### RECORDS SUPPLIED

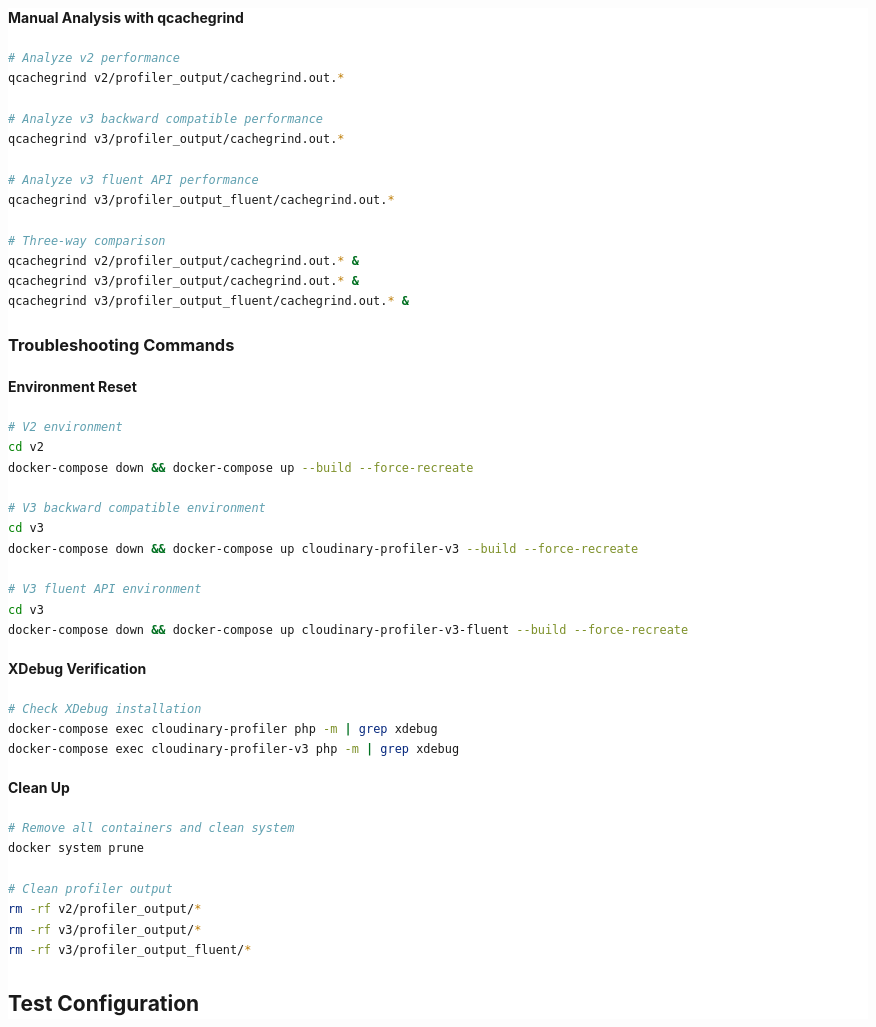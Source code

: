 #### Manual Analysis with qcachegrind
```bash
# Analyze v2 performance
qcachegrind v2/profiler_output/cachegrind.out.*

# Analyze v3 backward compatible performance
qcachegrind v3/profiler_output/cachegrind.out.*

# Analyze v3 fluent API performance
qcachegrind v3/profiler_output_fluent/cachegrind.out.*

# Three-way comparison
qcachegrind v2/profiler_output/cachegrind.out.* &
qcachegrind v3/profiler_output/cachegrind.out.* &
qcachegrind v3/profiler_output_fluent/cachegrind.out.* &
```

### Troubleshooting Commands

#### Environment Reset
```bash
# V2 environment
cd v2
docker-compose down && docker-compose up --build --force-recreate

# V3 backward compatible environment
cd v3
docker-compose down && docker-compose up cloudinary-profiler-v3 --build --force-recreate

# V3 fluent API environment
cd v3
docker-compose down && docker-compose up cloudinary-profiler-v3-fluent --build --force-recreate
```

#### XDebug Verification
```bash
# Check XDebug installation
docker-compose exec cloudinary-profiler php -m | grep xdebug
docker-compose exec cloudinary-profiler-v3 php -m | grep xdebug
```

#### Clean Up
```bash
# Remove all containers and clean system
docker system prune

# Clean profiler output
rm -rf v2/profiler_output/*
rm -rf v3/profiler_output/*
rm -rf v3/profiler_output_fluent/*
```

## Test Configuration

### TASK BRIEF
Only lines with the word "compose" are wanted, so copy each one from the records.

### THE ANSWER
docker-compose down && docker-compose up --build --force-recreate
docker-compose down && docker-compose up cloudinary-profiler-v3 --build --force-recreate
docker-compose down && docker-compose up cloudinary-profiler-v3-fluent --build --force-recreate
docker-compose exec cloudinary-profiler php -m | grep xdebug
docker-compose exec cloudinary-profiler-v3 php -m | grep xdebug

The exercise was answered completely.